*** Opening of Data to examine ***

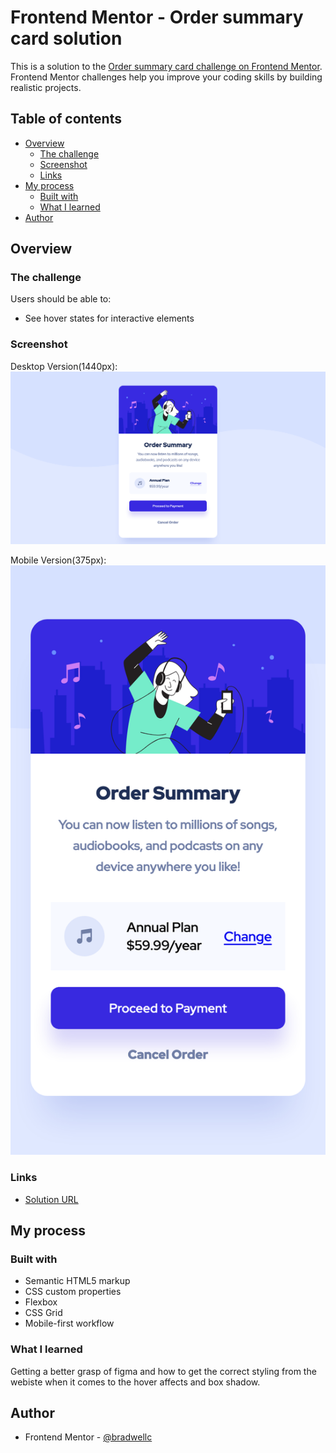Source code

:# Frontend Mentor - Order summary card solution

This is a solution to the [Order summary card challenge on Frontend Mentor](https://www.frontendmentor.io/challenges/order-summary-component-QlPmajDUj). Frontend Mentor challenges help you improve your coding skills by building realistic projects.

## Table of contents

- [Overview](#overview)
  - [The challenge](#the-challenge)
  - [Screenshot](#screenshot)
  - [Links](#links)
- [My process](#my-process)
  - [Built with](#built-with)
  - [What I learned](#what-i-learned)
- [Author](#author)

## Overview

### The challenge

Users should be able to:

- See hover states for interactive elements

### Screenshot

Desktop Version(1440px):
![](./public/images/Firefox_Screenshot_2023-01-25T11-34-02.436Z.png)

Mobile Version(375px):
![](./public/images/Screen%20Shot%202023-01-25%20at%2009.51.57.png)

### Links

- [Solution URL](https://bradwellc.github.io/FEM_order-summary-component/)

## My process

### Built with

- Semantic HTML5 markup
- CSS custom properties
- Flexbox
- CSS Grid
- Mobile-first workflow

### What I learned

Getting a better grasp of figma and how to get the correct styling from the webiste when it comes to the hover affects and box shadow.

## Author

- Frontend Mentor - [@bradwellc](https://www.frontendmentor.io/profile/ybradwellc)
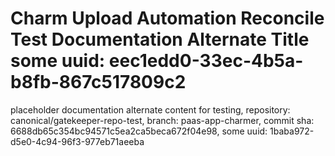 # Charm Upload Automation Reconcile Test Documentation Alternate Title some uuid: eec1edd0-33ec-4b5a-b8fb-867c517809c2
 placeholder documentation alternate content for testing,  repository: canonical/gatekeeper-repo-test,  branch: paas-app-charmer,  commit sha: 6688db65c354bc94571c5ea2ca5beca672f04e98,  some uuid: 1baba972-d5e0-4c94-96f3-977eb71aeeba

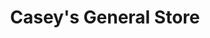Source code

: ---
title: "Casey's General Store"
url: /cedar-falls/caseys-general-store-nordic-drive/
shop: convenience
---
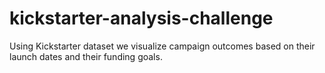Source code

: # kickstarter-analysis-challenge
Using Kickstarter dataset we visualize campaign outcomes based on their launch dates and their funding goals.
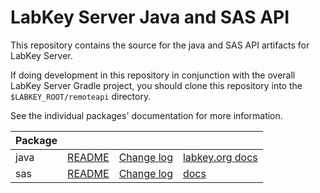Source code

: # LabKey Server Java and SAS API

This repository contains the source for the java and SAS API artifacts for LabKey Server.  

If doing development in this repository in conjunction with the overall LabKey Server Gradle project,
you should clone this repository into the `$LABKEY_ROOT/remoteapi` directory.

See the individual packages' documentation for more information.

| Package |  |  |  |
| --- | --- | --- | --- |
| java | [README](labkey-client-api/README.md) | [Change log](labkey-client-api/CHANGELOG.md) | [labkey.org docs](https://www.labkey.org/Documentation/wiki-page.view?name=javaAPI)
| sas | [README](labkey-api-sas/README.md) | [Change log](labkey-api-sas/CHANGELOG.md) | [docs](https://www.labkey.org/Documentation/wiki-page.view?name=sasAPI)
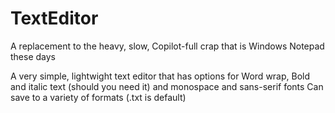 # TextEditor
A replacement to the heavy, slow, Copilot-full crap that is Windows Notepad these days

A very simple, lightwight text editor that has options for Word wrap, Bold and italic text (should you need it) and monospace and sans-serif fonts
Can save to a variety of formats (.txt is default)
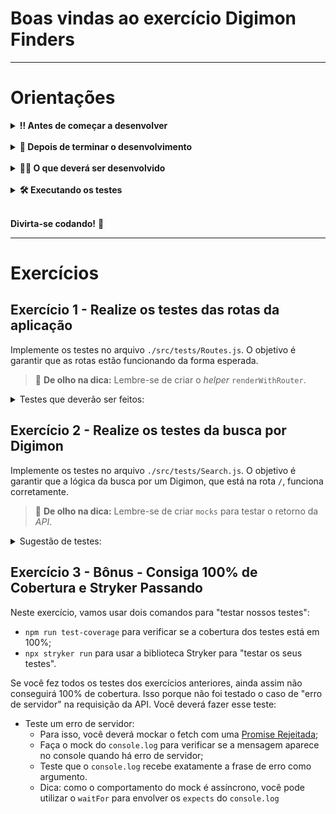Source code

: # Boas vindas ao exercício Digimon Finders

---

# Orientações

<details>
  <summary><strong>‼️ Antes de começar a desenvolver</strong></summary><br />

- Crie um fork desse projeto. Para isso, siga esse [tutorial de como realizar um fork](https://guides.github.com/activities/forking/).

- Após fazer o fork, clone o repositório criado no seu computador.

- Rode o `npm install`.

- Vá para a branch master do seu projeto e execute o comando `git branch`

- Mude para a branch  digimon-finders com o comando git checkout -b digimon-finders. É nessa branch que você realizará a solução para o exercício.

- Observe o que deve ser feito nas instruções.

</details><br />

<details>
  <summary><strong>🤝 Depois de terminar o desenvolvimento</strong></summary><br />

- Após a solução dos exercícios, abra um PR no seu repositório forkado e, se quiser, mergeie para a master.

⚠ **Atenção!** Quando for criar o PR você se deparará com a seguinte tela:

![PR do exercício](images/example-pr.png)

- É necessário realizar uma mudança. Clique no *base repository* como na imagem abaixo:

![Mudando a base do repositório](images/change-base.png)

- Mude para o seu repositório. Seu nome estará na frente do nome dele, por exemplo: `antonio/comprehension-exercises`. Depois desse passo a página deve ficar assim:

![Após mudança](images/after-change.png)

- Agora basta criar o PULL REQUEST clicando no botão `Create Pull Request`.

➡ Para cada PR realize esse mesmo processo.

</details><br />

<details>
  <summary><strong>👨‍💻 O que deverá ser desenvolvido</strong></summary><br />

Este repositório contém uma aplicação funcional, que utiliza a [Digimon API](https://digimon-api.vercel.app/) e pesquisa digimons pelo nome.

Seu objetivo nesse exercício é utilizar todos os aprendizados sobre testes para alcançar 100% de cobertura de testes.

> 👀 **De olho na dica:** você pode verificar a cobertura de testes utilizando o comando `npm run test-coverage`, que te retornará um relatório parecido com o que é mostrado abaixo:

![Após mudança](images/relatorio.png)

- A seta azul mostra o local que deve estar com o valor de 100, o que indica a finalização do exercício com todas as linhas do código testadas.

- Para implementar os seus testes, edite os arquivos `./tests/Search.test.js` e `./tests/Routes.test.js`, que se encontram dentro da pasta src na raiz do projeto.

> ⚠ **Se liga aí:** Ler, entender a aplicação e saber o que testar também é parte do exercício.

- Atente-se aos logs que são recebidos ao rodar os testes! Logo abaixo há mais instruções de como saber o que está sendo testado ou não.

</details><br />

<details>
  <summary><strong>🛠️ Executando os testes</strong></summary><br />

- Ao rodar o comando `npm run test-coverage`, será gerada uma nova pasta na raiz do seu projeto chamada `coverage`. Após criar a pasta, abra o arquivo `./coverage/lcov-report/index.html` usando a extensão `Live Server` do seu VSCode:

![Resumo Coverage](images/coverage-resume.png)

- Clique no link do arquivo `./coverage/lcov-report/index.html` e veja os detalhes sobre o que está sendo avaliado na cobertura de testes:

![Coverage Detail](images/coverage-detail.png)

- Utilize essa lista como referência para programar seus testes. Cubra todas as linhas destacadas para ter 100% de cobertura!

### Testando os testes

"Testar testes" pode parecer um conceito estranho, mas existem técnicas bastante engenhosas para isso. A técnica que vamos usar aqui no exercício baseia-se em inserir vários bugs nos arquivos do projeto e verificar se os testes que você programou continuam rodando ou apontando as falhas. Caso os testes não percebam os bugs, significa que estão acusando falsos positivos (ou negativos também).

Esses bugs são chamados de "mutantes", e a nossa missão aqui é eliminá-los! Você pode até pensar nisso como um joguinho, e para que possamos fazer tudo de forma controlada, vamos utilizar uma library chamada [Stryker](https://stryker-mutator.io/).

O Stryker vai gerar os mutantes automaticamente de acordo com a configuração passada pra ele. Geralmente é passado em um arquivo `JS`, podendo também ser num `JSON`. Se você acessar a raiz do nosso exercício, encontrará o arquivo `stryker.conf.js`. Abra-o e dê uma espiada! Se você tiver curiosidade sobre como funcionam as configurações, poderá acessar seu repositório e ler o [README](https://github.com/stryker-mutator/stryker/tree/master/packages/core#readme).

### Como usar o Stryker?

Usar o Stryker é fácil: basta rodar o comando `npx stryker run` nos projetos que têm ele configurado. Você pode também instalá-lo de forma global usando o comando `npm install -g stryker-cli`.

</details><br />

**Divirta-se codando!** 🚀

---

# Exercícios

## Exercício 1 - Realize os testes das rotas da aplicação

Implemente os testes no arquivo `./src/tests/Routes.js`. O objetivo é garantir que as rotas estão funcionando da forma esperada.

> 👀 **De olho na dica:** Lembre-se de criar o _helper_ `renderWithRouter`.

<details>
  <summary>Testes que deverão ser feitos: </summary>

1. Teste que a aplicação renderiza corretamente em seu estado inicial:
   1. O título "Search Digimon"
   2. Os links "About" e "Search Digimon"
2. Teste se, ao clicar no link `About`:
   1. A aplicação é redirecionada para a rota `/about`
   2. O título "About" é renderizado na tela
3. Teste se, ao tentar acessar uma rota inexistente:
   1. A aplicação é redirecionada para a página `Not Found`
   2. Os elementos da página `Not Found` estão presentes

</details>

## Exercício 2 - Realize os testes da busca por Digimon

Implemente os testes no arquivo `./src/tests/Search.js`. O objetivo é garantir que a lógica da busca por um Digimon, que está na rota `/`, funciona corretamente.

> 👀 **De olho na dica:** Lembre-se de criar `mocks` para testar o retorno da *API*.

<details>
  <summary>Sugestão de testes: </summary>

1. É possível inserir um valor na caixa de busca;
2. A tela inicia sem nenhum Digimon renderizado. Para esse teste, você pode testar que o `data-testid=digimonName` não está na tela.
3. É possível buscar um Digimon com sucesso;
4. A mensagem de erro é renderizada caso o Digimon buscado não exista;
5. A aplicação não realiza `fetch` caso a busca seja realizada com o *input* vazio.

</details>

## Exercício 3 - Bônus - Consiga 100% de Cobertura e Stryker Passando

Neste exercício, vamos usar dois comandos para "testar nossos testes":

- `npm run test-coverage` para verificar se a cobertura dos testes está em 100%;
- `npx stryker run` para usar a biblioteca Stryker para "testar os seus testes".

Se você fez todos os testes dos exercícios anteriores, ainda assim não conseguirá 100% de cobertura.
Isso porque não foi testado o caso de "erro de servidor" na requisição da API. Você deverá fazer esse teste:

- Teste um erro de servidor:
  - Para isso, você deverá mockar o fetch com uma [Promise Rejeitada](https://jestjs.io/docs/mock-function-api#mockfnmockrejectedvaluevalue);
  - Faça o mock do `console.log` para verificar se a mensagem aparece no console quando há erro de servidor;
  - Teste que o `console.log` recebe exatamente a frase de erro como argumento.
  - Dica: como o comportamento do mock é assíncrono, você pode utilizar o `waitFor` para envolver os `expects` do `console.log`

*** Close of Data to examine ***

Problem description: Search the records above for "Mentor". Copy each line where it is found.

Response area:
:# Frontend Mentor - Order summary card solution
This is a solution to the [Order summary card challenge on Frontend Mentor](https://www.frontendmentor.io/challenges/order-summary-component-QlPmajDUj). Frontend Mentor challenges help you improve your coding skills by building realistic projects.
- Frontend Mentor - [@bradwellc](https://www.frontendmentor.io/profile/ybradwellc)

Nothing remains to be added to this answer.